Kenneth C. Muller
Her boss has a very important meeting, but has not returned from a weekend trip to a remote mountain cabin, so Selma (Payan) borrows her father's truck and makes the trek out, deep into the countryside, to see why he hasn't come back. It isn't long before she meets that staple of the rural nightmare weekend, the "friendly" local (Montiel), and gets the usual warnings about why nobody goes up into the mountains. Naturally, Selma pays no heed, and it's not long before her truck is out of commission, and she herself knocked unconscious. She wakes to find herself in the tent belonging to a "hippie mountain-climber", Luis (Medel), although it's not long before further weirdness ensues, such as his equipment vanishing and the tent being slashed by person or persons unknown. The obvious suspect is a local hermit (Zaragosa), who roams the mountain with his dog, acting in a manner which could not be more suspicious if it were deliberately scripted.

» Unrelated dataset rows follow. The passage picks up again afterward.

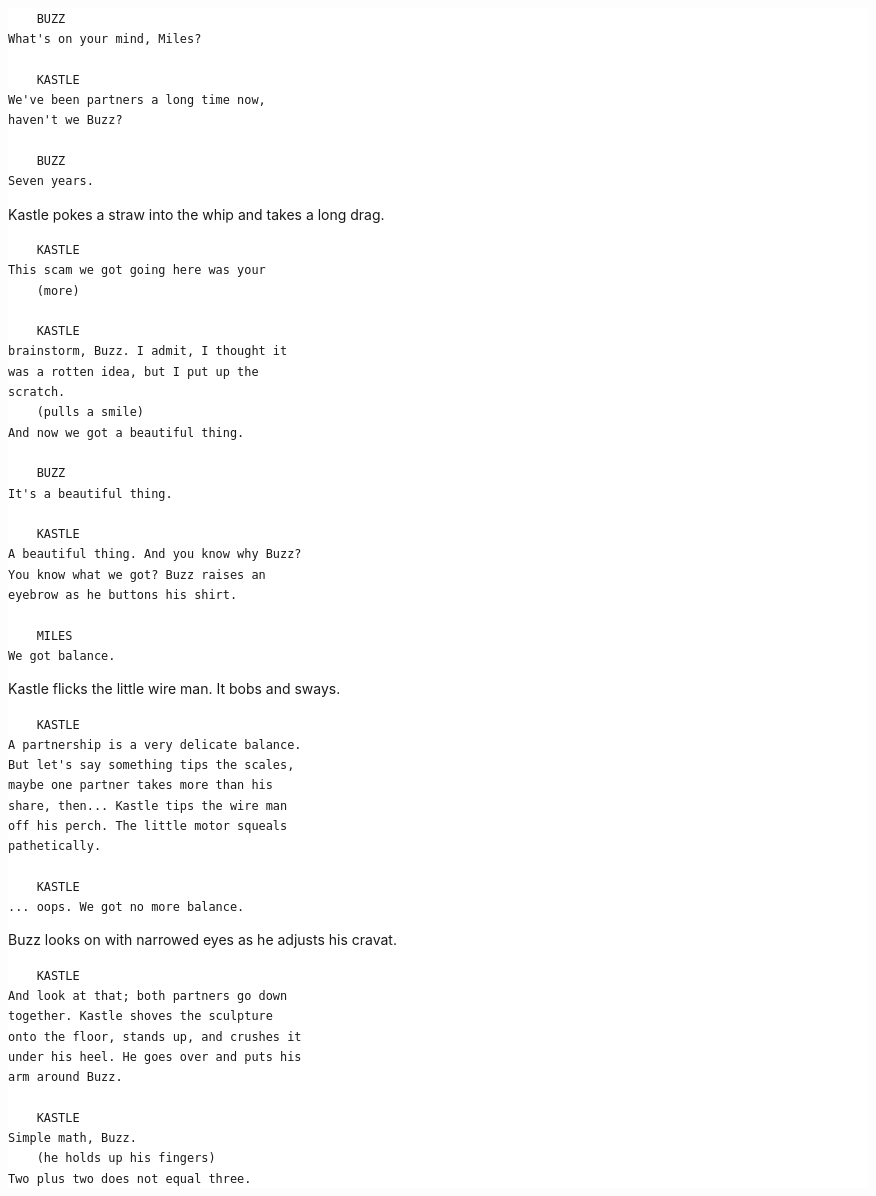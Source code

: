 		BUZZ
	What's on your mind, Miles?

		KASTLE
	We've been partners a long time now,
	haven't we Buzz?

		BUZZ
	Seven years.

Kastle pokes a straw into the whip and takes a long drag.

		KASTLE
	This scam we got going here was your
		(more)

		KASTLE
	brainstorm, Buzz. I admit, I thought it
	was a rotten idea, but I put up the
	scratch.
		(pulls a smile)
	And now we got a beautiful thing.

		BUZZ
	It's a beautiful thing.

		KASTLE
	A beautiful thing. And you know why Buzz?
	You know what we got? Buzz raises an
	eyebrow as he buttons his shirt.

		MILES
	We got balance.

Kastle flicks the little wire man. It bobs and sways.

		KASTLE
	A partnership is a very delicate balance.
	But let's say something tips the scales,
	maybe one partner takes more than his
	share, then... Kastle tips the wire man
	off his perch. The little motor squeals
	pathetically.

		KASTLE
	... oops. We got no more balance.

Buzz looks on with narrowed eyes as he adjusts his cravat.

		KASTLE
	And look at that; both partners go down
	together. Kastle shoves the sculpture
	onto the floor, stands up, and crushes it
	under his heel. He goes over and puts his
	arm around Buzz.

		KASTLE
	Simple math, Buzz.
		(he holds up his fingers)
	Two plus two does not equal three.
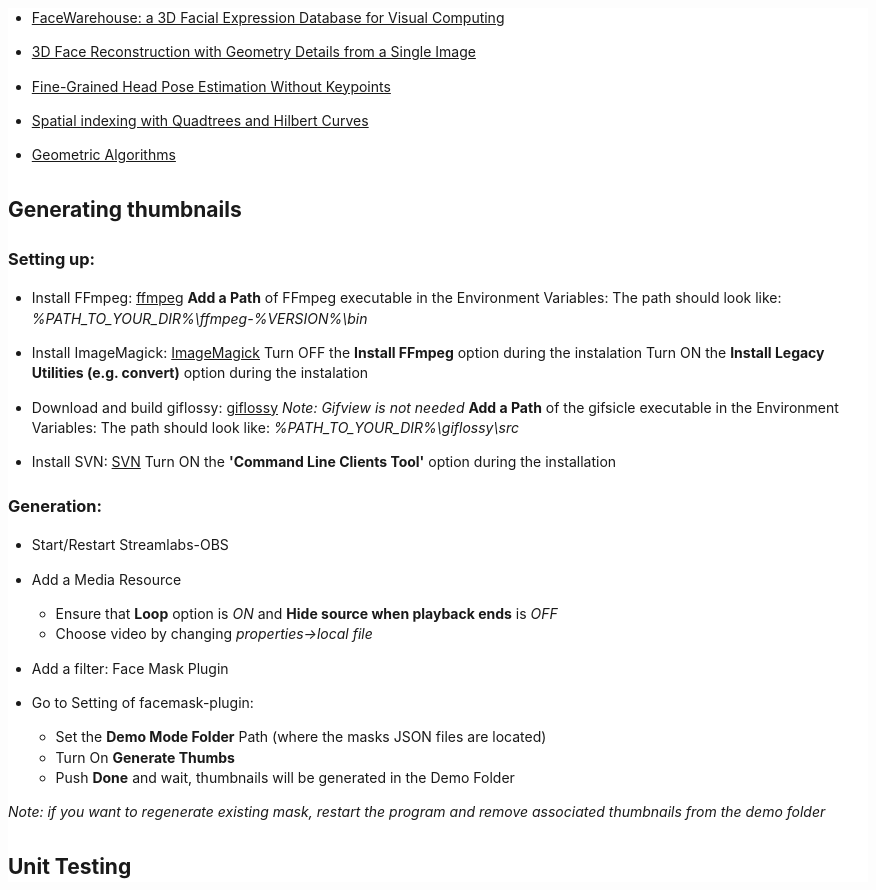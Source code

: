 * [FaceWarehouse: a 3D Facial Expression Database for Visual Computing](http://gaps-zju.org/facewarehouse/)

* [3D Face Reconstruction with Geometry Details from a Single Image](https://arxiv.org/pdf/1702.05619.pdf)

* [Fine-Grained Head Pose Estimation Without Keypoints](https://arxiv.org/pdf/1710.00925.pdf)

* [Spatial indexing with Quadtrees and Hilbert Curves](http://blog.notdot.net/2009/11/Damn-Cool-Algorithms-Spatial-indexing-with-Quadtrees-and-Hilbert-Curves)

* [Geometric Algorithms](https://www.cs.princeton.edu/~rs/AlgsDS07/16Geometric.pdf)


## Generating thumbnails

### Setting up:
* Install FFmpeg:
  [ffmpeg](https://www.ffmpeg.org/)
  **Add a Path** of FFmpeg executable in the Environment Variables:
  The path should look like: *%PATH_TO_YOUR_DIR%\ffmpeg-%VERSION%\bin*

* Install ImageMagick:
  [ImageMagick](https://www.imagemagick.org/script/download.php#windows)
Turn OFF the **Install FFmpeg** option during the instalation
Turn ON the **Install Legacy Utilities (e.g. convert)** option during the instalation

* Download and build giflossy:
  [giflossy](https://github.com/kornelski/giflossy)
 *Note: Gifview is not needed*
**Add a Path** of the gifsicle executable in the Environment Variables:
The path should look like: *%PATH_TO_YOUR_DIR%\giflossy\src*

* Install SVN:
  [SVN](https://tortoisesvn.net/downloads.html)
Turn ON the **'Command Line Clients Tool'** option during the installation

### Generation:
* Start/Restart Streamlabs-OBS
* Add a Media Resource
    * Ensure that **Loop** option is *ON* and **Hide source when playback ends** is *OFF*
    * Choose video by changing *properties->local file*

* Add a filter: Face Mask Plugin
* Go to Setting of facemask-plugin:
    * Set the **Demo Mode Folder** Path (where the masks JSON files are located)
    * Turn On **Generate Thumbs**
    * Push **Done** and wait, thumbnails will be generated in the Demo Folder

*Note: if you want to regenerate existing mask, restart the program and remove associated thumbnails from the demo folder*


## Unit Testing
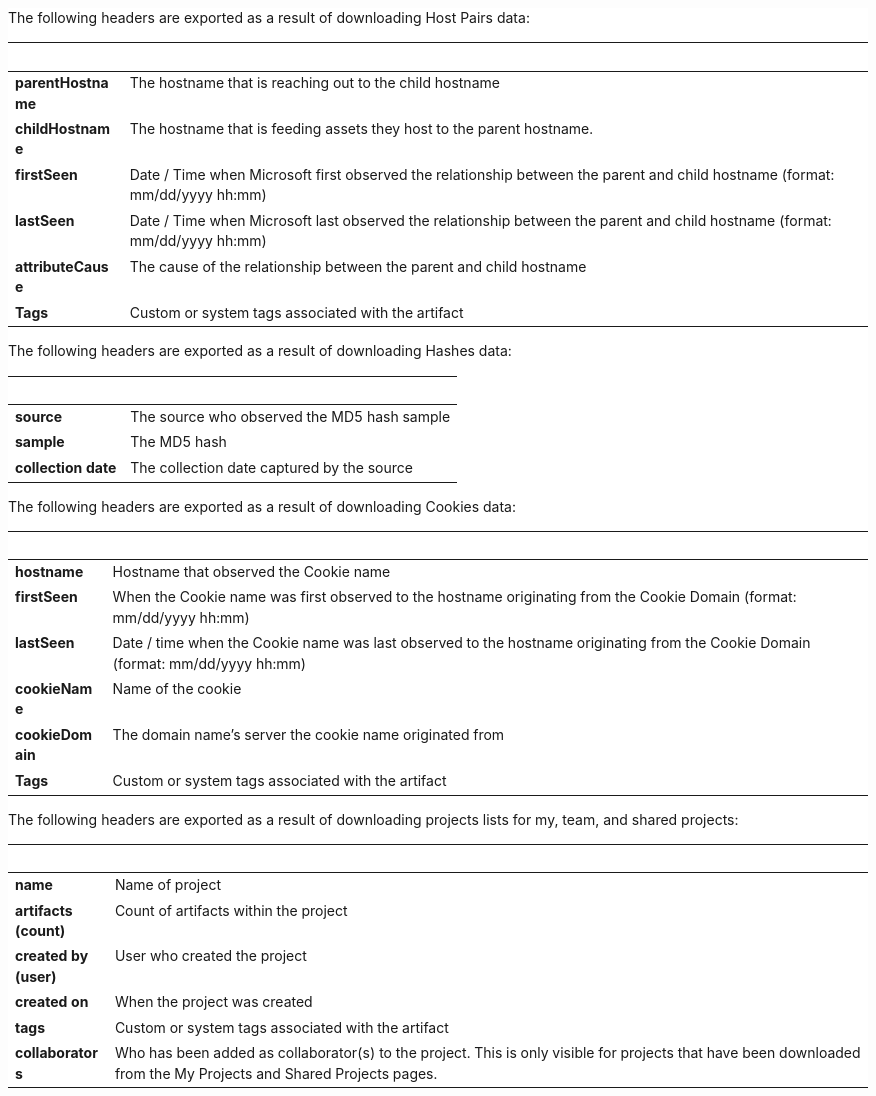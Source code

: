 The following headers are exported as a result of downloading Host Pairs data:

| &nbsp;                     | &nbsp;                     |
|----------------------------|----------------------------|
| **parentHostname**         | The hostname that is reaching out to the child hostname |
| **childHostname**          | The hostname that is feeding assets they host to the parent hostname. |
| **firstSeen**              | Date / Time when Microsoft first observed the relationship between the parent and child hostname (format: mm/dd/yyyy hh:mm) |
| **lastSeen**               | Date / Time when Microsoft last observed the relationship between the parent and child hostname (format: mm/dd/yyyy hh:mm) |
| **attributeCause**         | The cause of the relationship between the parent and child hostname |
| **Tags**                   | Custom or system tags associated with the artifact |

The following headers are exported as a result of downloading Hashes data:

| &nbsp;             | &nbsp;                     |
|--------------------|----------------------------|
| **source**         | The source who observed the MD5 hash sample |
| **sample**                  | The MD5 hash |
| **collection date**         | The collection date captured by the source |

The following headers are exported as a result of downloading Cookies data:

| &nbsp;                     | &nbsp;                     |
|----------------------------|----------------------------|
| **hostname**               | Hostname that observed the Cookie name |
| **firstSeen**              | When the Cookie name was first observed to the hostname originating from the Cookie Domain (format: mm/dd/yyyy hh:mm) |
| **lastSeen**               | Date / time when the Cookie name was last observed to the hostname originating from the Cookie Domain (format: mm/dd/yyyy hh:mm) |
| **cookieName**             | Name of the cookie |
| **cookieDomain**           | The domain name’s server the cookie name originated from |
| **Tags**                   | Custom or system tags associated with the artifact |

The following headers are exported as a result of downloading projects lists for my, team, and shared projects:

| &nbsp;                     | &nbsp;                     |
|----------------------------|----------------------------|
| **name**                   | Name of project |
| **artifacts (count)**      | Count of artifacts within the project |
| **created by (user)**      | User who created the project |
| **created on**             | When the project was created |
| **tags**                   | Custom or system tags associated with the artifact |
| **collaborators**          | Who has been added as collaborator(s) to the project. This is only visible for projects that have been downloaded from the My Projects and Shared Projects pages. |
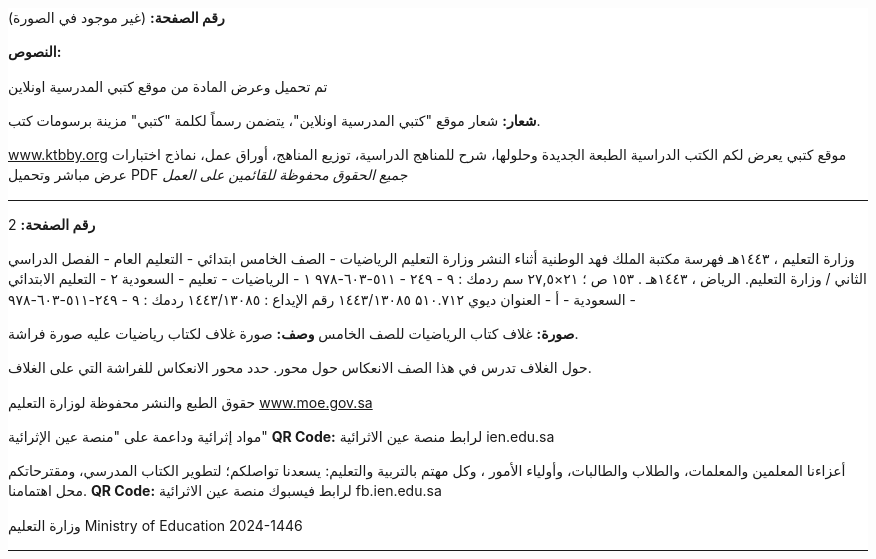**رقم الصفحة:** (غير موجود في الصورة)

**النصوص:**

تم تحميل وعرض المادة من
موقع كتبي
المدرسية اونلاين

**شعار:** شعار موقع "كتبي المدرسية اونلاين"، يتضمن رسماً لكلمة "كتبي" مزينة برسومات كتب.

www.ktbby.org
موقع كتبي يعرض لكم الكتب الدراسية الطبعة الجديدة وحلولها، شرح للمناهج الدراسية، توزيع المناهج، أوراق عمل، نماذج اختبارات عرض مباشر وتحميل PDF
*جميع الحقوق محفوظة للقائمين على العمل*


---

**رقم الصفحة:** 2

وزارة التعليم ، ١٤٤٣هـ
فهرسة مكتبة الملك فهد الوطنية أثناء النشر
وزارة التعليم
الرياضيات - الصف الخامس ابتدائي - التعليم العام - الفصل الدراسي الثاني /
وزارة التعليم. الرياض ، ١٤٤٣هـ .
١٥٣ ص ؛ ٢١×٢٧,٥ سم
ردمك : ٩ - ٢٤٩ - ٥١١-٦٠٣-٩٧٨
١ - الرياضيات - تعليم - السعودية ٢ - التعليم الابتدائي - السعودية -
أ - العنوان
ديوي ۵۱۰.۷۱۲
١٤٤٣/١٣٠٨٥
رقم الإيداع : ١٤٤٣/١٣٠٨٥
ردمك : ٩ - ٢٤٩-٥١١-٦٠٣-٩٧٨

**صورة:** غلاف كتاب الرياضيات للصف الخامس
**وصف:** صورة غلاف لكتاب رياضيات عليه صورة فراشة.

حول الغلاف
تدرس في هذا الصف الانعكاس حول محور.
حدد محور الانعكاس للفراشة التي على الغلاف.

حقوق الطبع والنشر محفوظة لوزارة التعليم
www.moe.gov.sa

مواد إثرائية وداعمة على "منصة عين الإثرائية"
**QR Code:** لرابط منصة عين الاثرائية
ien.edu.sa

أعزاءنا المعلمين والمعلمات، والطلاب والطالبات، وأولياء الأمور ، وكل مهتم بالتربية والتعليم:
يسعدنا تواصلكم؛ لتطوير الكتاب المدرسي، ومقترحاتكم محل اهتمامنا.
**QR Code:** لرابط فيسبوك منصة عين الاثرائية
fb.ien.edu.sa

وزارة التعليم
Ministry of Education
2024-1446


---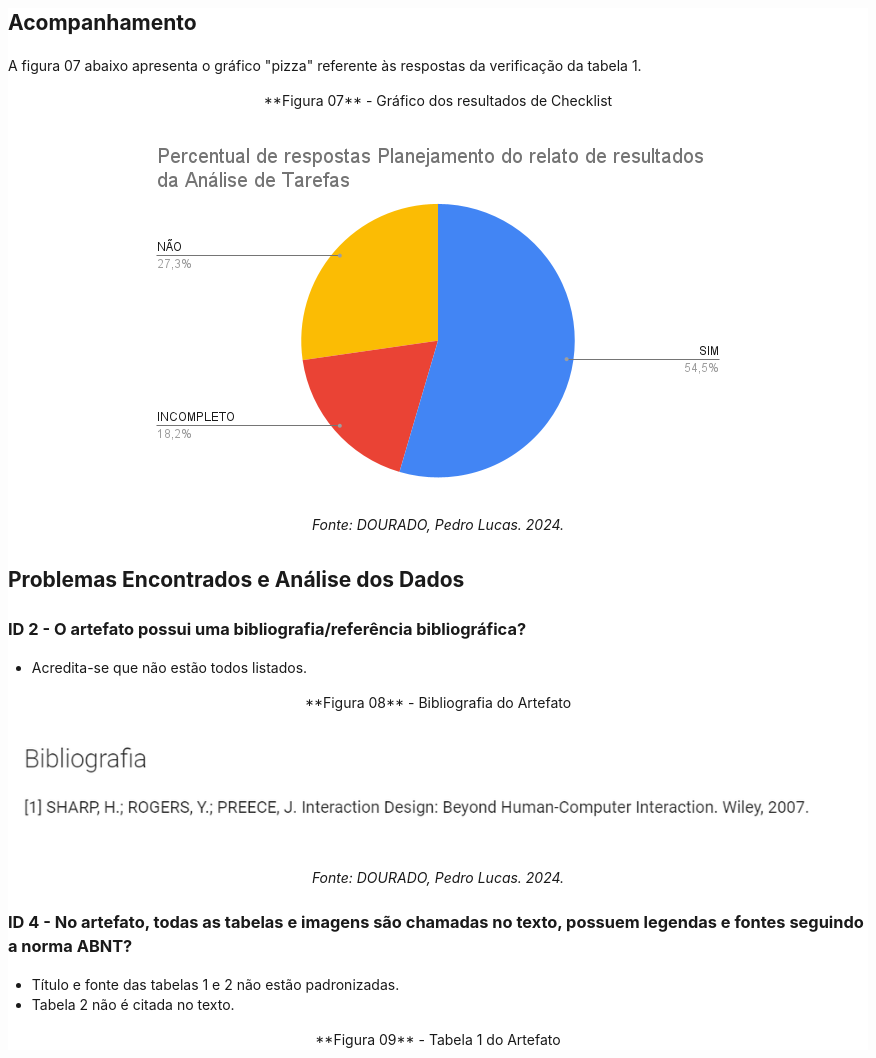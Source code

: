 ## Acompanhamento
A figura 07 abaixo apresenta o gráfico "pizza" referente às respostas da verificação da tabela 1.
<center>
**Figura 07** - Gráfico dos resultados de Checklist

![ID17](../../../assets/images/graficos/grupo5/etapa4/planejamento_analise_tarefas.png)

*Fonte: DOURADO, Pedro Lucas. 2024.*
</center>

## Problemas Encontrados e Análise dos Dados

### ID 2 - O artefato possui uma bibliografia/referência bibliográfica? 
- Acredita-se que não estão todos listados.
<center>
**Figura 08** - Bibliografia do Artefato

![ID2](../../../assets/images/verificacao/etapa4/problemas/id2.png)

*Fonte: DOURADO, Pedro Lucas. 2024.*
</center>

### ID 4 - No artefato, todas as tabelas e imagens são chamadas no texto, possuem legendas e fontes seguindo a norma ABNT?
- Título e fonte das tabelas 1 e 2 não estão padronizadas.
- Tabela 2 não é citada no texto.
<center>
**Figura 09** - Tabela 1 do Artefato
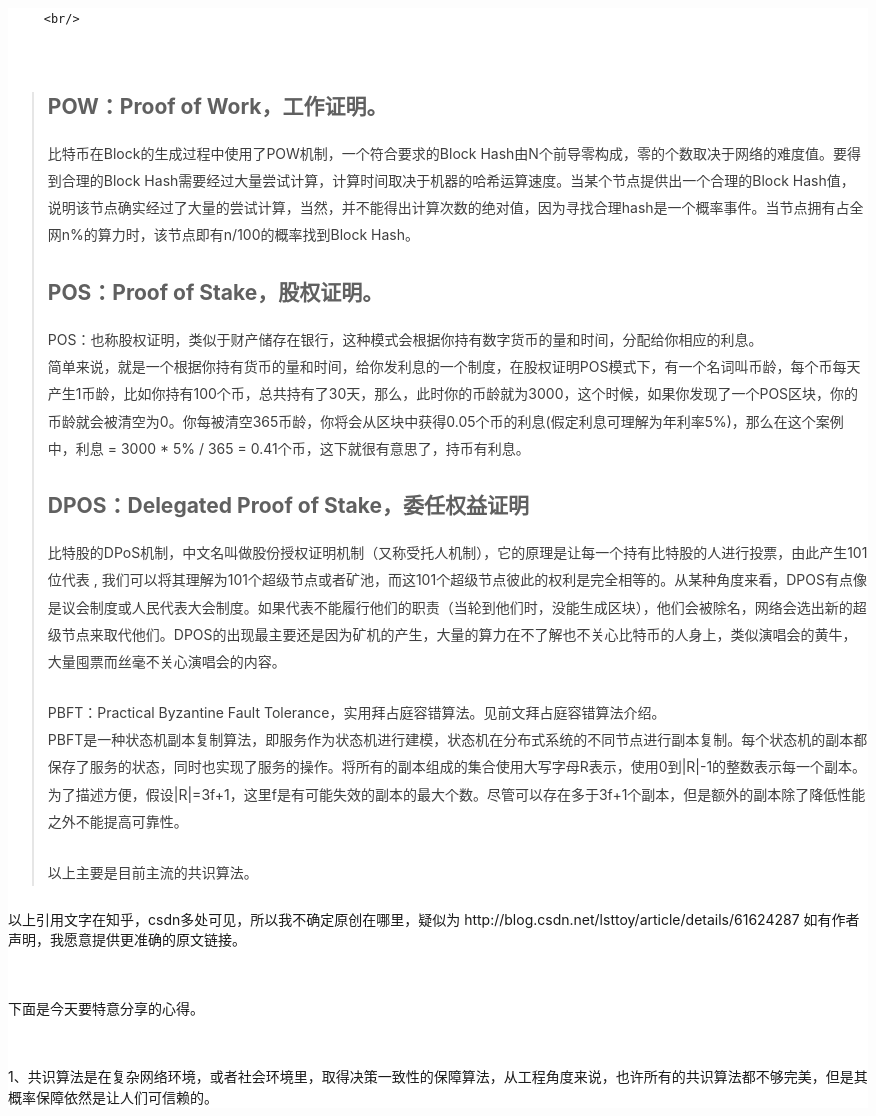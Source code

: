          <br/>
</p>
<p>
<br/>
</p>
<blockquote>
<h2 style="box-sizing: border-box;">
          POW：Proof of Work，工作证明。
         </h2>
<p style="box-sizing: border-box;margin-bottom: 1.7em;line-height: 27.2px;word-wrap: break-word;word-break: normal;color: rgb(63, 63, 63);">
          比特币在Block的生成过程中使用了POW机制，一个符合要求的Block Hash由N个前导零构成，零的个数取决于网络的难度值。要得到合理的Block Hash需要经过大量尝试计算，计算时间取决于机器的哈希运算速度。当某个节点提供出一个合理的Block Hash值，说明该节点确实经过了大量的尝试计算，当然，并不能得出计算次数的绝对值，因为寻找合理hash是一个概率事件。当节点拥有占全网n%的算力时，该节点即有n/100的概率找到Block Hash。
         </p>
<h2 style="box-sizing: border-box;">
          POS：Proof of Stake，股权证明。
         </h2>
<p style="box-sizing: border-box;margin-bottom: 1.7em;line-height: 27.2px;word-wrap: break-word;word-break: normal;color: rgb(63, 63, 63);">
          POS：也称股权证明，类似于财产储存在银行，这种模式会根据你持有数字货币的量和时间，分配给你相应的利息。
          <br data-filtered="filtered" style="box-sizing: border-box;"/>
          简单来说，就是一个根据你持有货币的量和时间，给你发利息的一个制度，在股权证明POS模式下，有一个名词叫币龄，每个币每天产生1币龄，比如你持有100个币，总共持有了30天，那么，此时你的币龄就为3000，这个时候，如果你发现了一个POS区块，你的币龄就会被清空为0。你每被清空365币龄，你将会从区块中获得0.05个币的利息(假定利息可理解为年利率5%)，那么在这个案例中，利息 = 3000 * 5% / 365 = 0.41个币，这下就很有意思了，持币有利息。
         </p>
<h2 style="box-sizing: border-box;">
          DPOS：Delegated Proof of Stake，委任权益证明
         </h2>
<p style="box-sizing: border-box;margin-bottom: 1.7em;line-height: 27.2px;word-wrap: break-word;word-break: normal;color: rgb(63, 63, 63);">
          比特股的DPoS机制，中文名叫做股份授权证明机制（又称受托人机制），它的原理是让每一个持有比特股的人进行投票，由此产生101位代表 , 我们可以将其理解为101个超级节点或者矿池，而这101个超级节点彼此的权利是完全相等的。从某种角度来看，DPOS有点像是议会制度或人民代表大会制度。如果代表不能履行他们的职责（当轮到他们时，没能生成区块），他们会被除名，网络会选出新的超级节点来取代他们。DPOS的出现最主要还是因为矿机的产生，大量的算力在不了解也不关心比特币的人身上，类似演唱会的黄牛，大量囤票而丝毫不关心演唱会的内容。
         </p>
<p style="box-sizing: border-box;margin-bottom: 1.7em;line-height: 27.2px;word-wrap: break-word;word-break: normal;color: rgb(63, 63, 63);">
          PBFT：Practical Byzantine Fault Tolerance，实用拜占庭容错算法。见前文拜占庭容错算法介绍。
          <br data-filtered="filtered" style="box-sizing: border-box;"/>
          PBFT是一种状态机副本复制算法，即服务作为状态机进行建模，状态机在分布式系统的不同节点进行副本复制。每个状态机的副本都保存了服务的状态，同时也实现了服务的操作。将所有的副本组成的集合使用大写字母R表示，使用0到|R|-1的整数表示每一个副本。为了描述方便，假设|R|=3f+1，这里f是有可能失效的副本的最大个数。尽管可以存在多于3f+1个副本，但是额外的副本除了降低性能之外不能提高可靠性。
         </p>
<p style="box-sizing: border-box;margin-bottom: 1.7em;line-height: 27.2px;word-wrap: break-word;word-break: normal;color: rgb(63, 63, 63);">
          以上主要是目前主流的共识算法。
         </p>
</blockquote>
<p>
         以上引用文字在知乎，csdn多处可见，所以我不确定原创在哪里，疑似为 http://blog.csdn.net/lsttoy/article/details/61624287 如有作者声明，我愿意提供更准确的原文链接。
        </p>
<p>
<br/>
</p>
<p>
         下面是今天要特意分享的心得。
        </p>
<p>
<br/>
</p>
<p>
         1、共识算法是在复杂网络环境，或者社会环境里，取得决策一致性的保障算法，从工程角度来说，也许所有的共识算法都不够完美，但是其概率保障依然是让人们可信赖的。
        </p>
<p>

Speaking as someone who regards whatever happens on a camping trip as a self-inflicted wound, I was wearing my unsurpried face for much of this - although that was as much because the story elements are largely telegraphed well in advance. For example, Selma has a fear of dogs, resulting from an incident in her youth, and so carries a dog-whistle with her, as instructed by her therapist. It doesn't take a genius to figure out that both of these will become vitally important at the end of the film, as she has her final encounter with the creepy hermit and his canine companion. There are other apparent plot-holes, such as Luis insisting they must climb up a sheer rock-face to reach her truck - clearly, he didn't carry her down it from there to his camp. I will admit, the final resolution, when we discover exactly what has delayed her boss, is not something which we saw coming, and it provides a far better sense of satisfactory completion than the elements leading up to it would suggest. File in the large file marked "reasons to stay in a hotel," as if any more of those were needed.